Record extracts Block Start
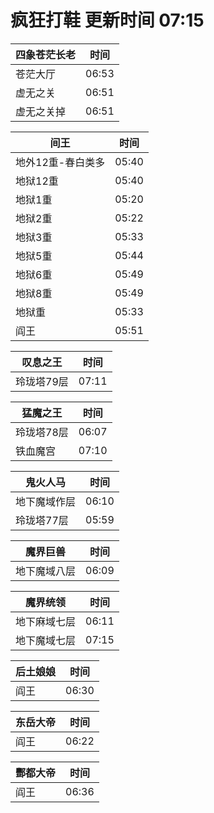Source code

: # 疯狂打鞋 更新时间 07:15

| 四象苍茫长老   | 时间    |
|--------|-------|
| 苍茫大厅 | 06:53 |
| 虚无之关 | 06:51 |
| 虚无之关掉 | 06:51 |

| 间王   | 时间    |
|--------|-------|
| 地外12重-春白类多 | 05:40 |
| 地狱12重 | 05:40 |
| 地狱1重 | 05:20 |
| 地狱2重 | 05:22 |
| 地狱3重 | 05:33 |
| 地狱5重 | 05:44 |
| 地狱6重 | 05:49 |
| 地狱8重 | 05:49 |
| 地狱重 | 05:33 |
| 阎王 | 05:51 |

| 叹息之王   | 时间    |
|--------|-------|
| 玲珑塔79层 | 07:11 |

| 猛魔之王   | 时间    |
|--------|-------|
| 玲珑塔78层 | 06:07 |
| 铁血魔宫 | 07:10 |

| 鬼火人马   | 时间    |
|--------|-------|
| 地下魔域作层 | 06:10 |
| 玲珑塔77层 | 05:59 |

| 魔界巨兽   | 时间    |
|--------|-------|
| 地下魔域八层 | 06:09 |

| 魔界统领   | 时间    |
|--------|-------|
| 地下麻域七层 | 06:11 |
| 地下魔域七层 | 07:15 |

| 后土娘娘   | 时间    |
|--------|-------|
| 阎王 | 06:30 |

| 东岳大帝   | 时间    |
|--------|-------|
| 阎王 | 06:22 |

| 酆都大帝   | 时间    |
|--------|-------|
| 阎王 | 06:36 |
Record extracts Block End
**Work task**
What is needed is a verbatim transcription of the records, minus the pictures.

**Task response**
Source code

: # 疯狂打鞋 更新时间 07:15

| 四象苍茫长老   | 时间    |
|--------|-------|
| 苍茫大厅 | 06:53 |
| 虚无之关 | 06:51 |
| 虚无之关掉 | 06:51 |

| 间王   | 时间    |
|--------|-------|
| 地外12重-春白类多 | 05:40 |
| 地狱12重 | 05:40 |
| 地狱1重 | 05:20 |
| 地狱2重 | 05:22 |
| 地狱3重 | 05:33 |
| 地狱5重 | 05:44 |
| 地狱6重 | 05:49 |
| 地狱8重 | 05:49 |
| 地狱重 | 05:33 |
| 阎王 | 05:51 |

| 叹息之王   | 时间    |
|--------|-------|
| 玲珑塔79层 | 07:11 |

| 猛魔之王   | 时间    |
|--------|-------|
| 玲珑塔78层 | 06:07 |
| 铁血魔宫 | 07:10 |

| 鬼火人马   | 时间    |
|--------|-------|
| 地下魔域作层 | 06:10 |
| 玲珑塔77层 | 05:59 |

| 魔界巨兽   | 时间    |
|--------|-------|
| 地下魔域八层 | 06:09 |

| 魔界统领   | 时间    |
|--------|-------|
| 地下麻域七层 | 06:11 |
| 地下魔域七层 | 07:15 |

| 后土娘娘   | 时间    |
|--------|-------|
| 阎王 | 06:30 |

| 东岳大帝   | 时间    |
|--------|-------|
| 阎王 | 06:22 |

| 酆都大帝   | 时间    |
|--------|-------|
| 阎王 | 06:36 |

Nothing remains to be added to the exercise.